_TASK DIRECTIONS_
For each entry, output its words exactly and leave any picture behind.

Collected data
__________

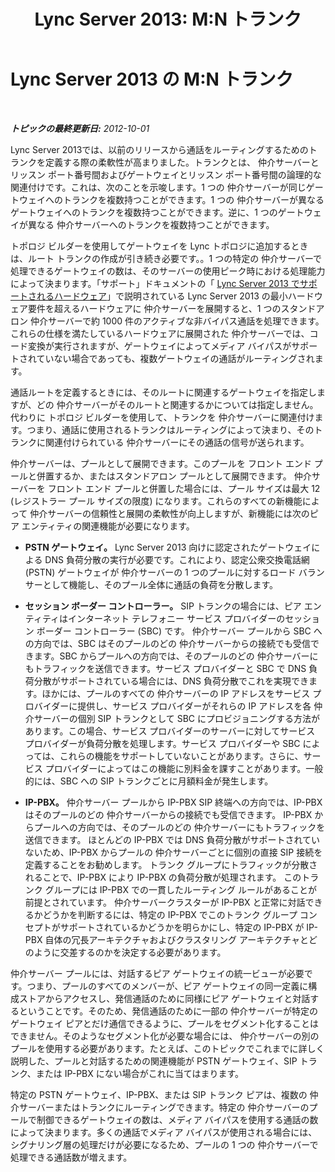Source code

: ﻿---
title: 'Lync Server 2013: M:N トランク'
TOCTitle: M:N トランク
ms:assetid: dc4c5d66-297c-48a5-91b9-b9b8ce44a6e0
ms:mtpsurl: https://technet.microsoft.com/ja-jp/library/Gg398971(v=OCS.15)
ms:contentKeyID: 48273752
ms.date: 05/19/2016
mtps_version: v=OCS.15
ms.translationtype: HT
---

# Lync Server 2013 の M:N トランク

 

_**トピックの最終更新日:** 2012-10-01_

Lync Server 2013では、以前のリリースから通話をルーティングするためのトランクを定義する際の柔軟性が高まりました。トランクとは、 仲介サーバーとリッスン ポート番号間およびゲートウェイとリッスン ポート番号間の論理的な関連付けです。これは、次のことを示唆します。1 つの 仲介サーバーが同じゲートウェイへのトランクを複数持つことができます。1 つの 仲介サーバーが異なるゲートウェイへのトランクを複数持つことができます。逆に、1 つのゲートウェイが異なる 仲介サーバーへのトランクを複数持つことができます。

トポロジ ビルダーを使用してゲートウェイを Lync トポロジに追加するときは、ルート トランクの作成が引き続き必要です。。1 つの特定の 仲介サーバーで処理できるゲートウェイの数は、そのサーバーの使用ピーク時における処理能力によって決まります。「サポート」ドキュメントの「 [Lync Server 2013 でサポートされるハードウェア](lync-server-2013-supported-hardware.md)」で説明されている Lync Server 2013 の最小ハードウェア要件を超えるハードウェアに 仲介サーバーを展開すると、1 つのスタンドアロン 仲介サーバーで約 1000 件のアクティブな非バイパス通話を処理できます。これらの仕様を満たしているハードウェアに展開された 仲介サーバーでは、コード変換が実行されますが、ゲートウェイによってメディア バイパスがサポートされていない場合であっても、複数ゲートウェイの通話がルーティングされます。

通話ルートを定義するときには、そのルートに関連するゲートウェイを指定しますが、どの 仲介サーバーがそのルートと関連するかについては指定しません。代わりに トポロジ ビルダーを使用して、トランクを 仲介サーバーに関連付けます。つまり、通話に使用されるトランクはルーティングによって決まり、そのトランクに関連付けられている 仲介サーバーにその通話の信号が送られます。

仲介サーバーは、プールとして展開できます。このプールを フロント エンド プールと併置するか、またはスタンドアロン プールとして展開できます。 仲介サーバーを フロント エンド プールと併置した場合には、プール サイズは最大 12 (レジストラー プール サイズの限度) になります。これらのすべての新機能によって 仲介サーバーの信頼性と展開の柔軟性が向上しますが、新機能には次のピア エンティティの関連機能が必要になります。

  - **PSTN ゲートウェイ。** Lync Server 2013 向けに認定されたゲートウェイによる DNS 負荷分散の実行が必要です。これにより、認定公衆交換電話網 (PSTN) ゲートウェイが 仲介サーバーの 1 つのプールに対するロード バランサーとして機能し、そのプール全体に通話の負荷を分散します。

  - **セッション ボーダー コントローラー。** SIP トランクの場合には、ピア エンティティはインターネット テレフォニー サービス プロバイダーのセッション ボーダー コントローラー (SBC) です。 仲介サーバー プールから SBC への方向では、SBC はそのプールのどの 仲介サーバーからの接続でも受信できます。SBC からプールへの方向では、そのプールのどの 仲介サーバーにもトラフィックを送信できます。サービス プロバイダーと SBC で DNS 負荷分散がサポートされている場合には、DNS 負荷分散でこれを実現できます。ほかには、プールのすべての 仲介サーバーの IP アドレスをサービス プロバイダーに提供し、サービス プロバイダーがそれらの IP アドレスを各 仲介サーバーの個別 SIP トランクとして SBC にプロビジョニングする方法があります。この場合、サービス プロバイダーのサーバーに対してサービス プロバイダーが負荷分散を処理します。サービス プロバイダーや SBC によっては、これらの機能をサポートしていないことがあります。さらに、サービス プロバイダーによってはこの機能に別料金を課すことがあります。一般的には、SBC への SIP トランクごとに月額料金が発生します。

  - **IP-PBX。** 仲介サーバー プールから IP-PBX SIP 終端への方向では、IP-PBX はそのプールのどの 仲介サーバーからの接続でも受信できます。 IP-PBX からプールへの方向では、そのプールのどの 仲介サーバーにもトラフィックを送信できます。 ほとんどの IP-PBX では DNS 負荷分散がサポートされていないため、IP-PBX からプールの 仲介サーバーごとに個別の直接 SIP 接続を定義することをお勧めします。 トランク グループにトラフィックが分散されることで、IP-PBX により IP-PBX の負荷分散が処理されます。 このトランク グループには IP-PBX での一貫したルーティング ルールがあることが前提とされています。 仲介サーバークラスターが IP-PBX と正常に対話できるかどうかを判断するには、特定の IP-PBX でこのトランク グループ コンセプトがサポートされているかどうかを明らかにし、特定の IP-PBX が IP-PBX 自体の冗長アーキテクチャおよびクラスタリング アーキテクチャとどのように交差するのかを決定する必要があります。

仲介サーバー プールには、対話するピア ゲートウェイの統一ビューが必要です。つまり、プールのすべてのメンバーが、ピア ゲートウェイの同一定義に構成ストアからアクセスし、発信通話のために同様にピア ゲートウェイと対話するということです。そのため、発信通話のために一部の 仲介サーバーが特定のゲートウェイ ピアとだけ通信できるように、プールをセグメント化することはできません。そのようなセグメント化が必要な場合には、 仲介サーバーの別のプールを使用する必要があります。たとえば、このトピックでこれまでに詳しく説明した、プールと対話するための関連機能が PSTN ゲートウェイ、SIP トランク、または IP-PBX にない場合がこれに当てはまります。

特定の PSTN ゲートウェイ、IP-PBX、または SIP トランク ピアは、複数の 仲介サーバーまたはトランクにルーティングできます。特定の 仲介サーバーのプールで制御できるゲートウェイの数は、メディア バイパスを使用する通話の数によって決まります。多くの通話でメディア バイパスが使用される場合には、シグナリング層の処理だけが必要になるため、プールの 1 つの 仲介サーバーで処理できる通話数が増えます。

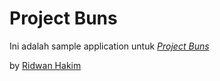 # Project Buns

Ini adalah sample application untuk [*Project Buns*](http://hasihasi.xyz)

by [Ridwan Hakim](http://sumitastudio.com)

__________

_SOLVED EXERCISE_
Source code

: ﻿---
title: 'Lync Server 2013: M:N トランク'
TOCTitle: M:N トランク
ms:assetid: dc4c5d66-297c-48a5-91b9-b9b8ce44a6e0
ms:mtpsurl: https://technet.microsoft.com/ja-jp/library/Gg398971(v=OCS.15)
ms:contentKeyID: 48273752
ms.date: 05/19/2016
mtps_version: v=OCS.15
ms.translationtype: HT
---

# Lync Server 2013 の M:N トランク

 

_**トピックの最終更新日:** 2012-10-01_

Lync Server 2013では、以前のリリースから通話をルーティングするためのトランクを定義する際の柔軟性が高まりました。トランクとは、 仲介サーバーとリッスン ポート番号間およびゲートウェイとリッスン ポート番号間の論理的な関連付けです。これは、次のことを示唆します。1 つの 仲介サーバーが同じゲートウェイへのトランクを複数持つことができます。1 つの 仲介サーバーが異なるゲートウェイへのトランクを複数持つことができます。逆に、1 つのゲートウェイが異なる 仲介サーバーへのトランクを複数持つことができます。

トポロジ ビルダーを使用してゲートウェイを Lync トポロジに追加するときは、ルート トランクの作成が引き続き必要です。。1 つの特定の 仲介サーバーで処理できるゲートウェイの数は、そのサーバーの使用ピーク時における処理能力によって決まります。「サポート」ドキュメントの「 [Lync Server 2013 でサポートされるハードウェア](lync-server-2013-supported-hardware.md)」で説明されている Lync Server 2013 の最小ハードウェア要件を超えるハードウェアに 仲介サーバーを展開すると、1 つのスタンドアロン 仲介サーバーで約 1000 件のアクティブな非バイパス通話を処理できます。これらの仕様を満たしているハードウェアに展開された 仲介サーバーでは、コード変換が実行されますが、ゲートウェイによってメディア バイパスがサポートされていない場合であっても、複数ゲートウェイの通話がルーティングされます。

通話ルートを定義するときには、そのルートに関連するゲートウェイを指定しますが、どの 仲介サーバーがそのルートと関連するかについては指定しません。代わりに トポロジ ビルダーを使用して、トランクを 仲介サーバーに関連付けます。つまり、通話に使用されるトランクはルーティングによって決まり、そのトランクに関連付けられている 仲介サーバーにその通話の信号が送られます。

仲介サーバーは、プールとして展開できます。このプールを フロント エンド プールと併置するか、またはスタンドアロン プールとして展開できます。 仲介サーバーを フロント エンド プールと併置した場合には、プール サイズは最大 12 (レジストラー プール サイズの限度) になります。これらのすべての新機能によって 仲介サーバーの信頼性と展開の柔軟性が向上しますが、新機能には次のピア エンティティの関連機能が必要になります。

  - **PSTN ゲートウェイ。** Lync Server 2013 向けに認定されたゲートウェイによる DNS 負荷分散の実行が必要です。これにより、認定公衆交換電話網 (PSTN) ゲートウェイが 仲介サーバーの 1 つのプールに対するロード バランサーとして機能し、そのプール全体に通話の負荷を分散します。

  - **セッション ボーダー コントローラー。** SIP トランクの場合には、ピア エンティティはインターネット テレフォニー サービス プロバイダーのセッション ボーダー コントローラー (SBC) です。 仲介サーバー プールから SBC への方向では、SBC はそのプールのどの 仲介サーバーからの接続でも受信できます。SBC からプールへの方向では、そのプールのどの 仲介サーバーにもトラフィックを送信できます。サービス プロバイダーと SBC で DNS 負荷分散がサポートされている場合には、DNS 負荷分散でこれを実現できます。ほかには、プールのすべての 仲介サーバーの IP アドレスをサービス プロバイダーに提供し、サービス プロバイダーがそれらの IP アドレスを各 仲介サーバーの個別 SIP トランクとして SBC にプロビジョニングする方法があります。この場合、サービス プロバイダーのサーバーに対してサービス プロバイダーが負荷分散を処理します。サービス プロバイダーや SBC によっては、これらの機能をサポートしていないことがあります。さらに、サービス プロバイダーによってはこの機能に別料金を課すことがあります。一般的には、SBC への SIP トランクごとに月額料金が発生します。

  - **IP-PBX。** 仲介サーバー プールから IP-PBX SIP 終端への方向では、IP-PBX はそのプールのどの 仲介サーバーからの接続でも受信できます。 IP-PBX からプールへの方向では、そのプールのどの 仲介サーバーにもトラフィックを送信できます。 ほとんどの IP-PBX では DNS 負荷分散がサポートされていないため、IP-PBX からプールの 仲介サーバーごとに個別の直接 SIP 接続を定義することをお勧めします。 トランク グループにトラフィックが分散されることで、IP-PBX により IP-PBX の負荷分散が処理されます。 このトランク グループには IP-PBX での一貫したルーティング ルールがあることが前提とされています。 仲介サーバークラスターが IP-PBX と正常に対話できるかどうかを判断するには、特定の IP-PBX でこのトランク グループ コンセプトがサポートされているかどうかを明らかにし、特定の IP-PBX が IP-PBX 自体の冗長アーキテクチャおよびクラスタリング アーキテクチャとどのように交差するのかを決定する必要があります。

仲介サーバー プールには、対話するピア ゲートウェイの統一ビューが必要です。つまり、プールのすべてのメンバーが、ピア ゲートウェイの同一定義に構成ストアからアクセスし、発信通話のために同様にピア ゲートウェイと対話するということです。そのため、発信通話のために一部の 仲介サーバーが特定のゲートウェイ ピアとだけ通信できるように、プールをセグメント化することはできません。そのようなセグメント化が必要な場合には、 仲介サーバーの別のプールを使用する必要があります。たとえば、このトピックでこれまでに詳しく説明した、プールと対話するための関連機能が PSTN ゲートウェイ、SIP トランク、または IP-PBX にない場合がこれに当てはまります。

特定の PSTN ゲートウェイ、IP-PBX、または SIP トランク ピアは、複数の 仲介サーバーまたはトランクにルーティングできます。特定の 仲介サーバーのプールで制御できるゲートウェイの数は、メディア バイパスを使用する通話の数によって決まります。多くの通話でメディア バイパスが使用される場合には、シグナリング層の処理だけが必要になるため、プールの 1 つの 仲介サーバーで処理できる通話数が増えます。

 # Project Buns

Ini adalah sample application untuk [*Project Buns*](http://hasihasi.xyz)

by [Ridwan Hakim](http://sumitastudio.com)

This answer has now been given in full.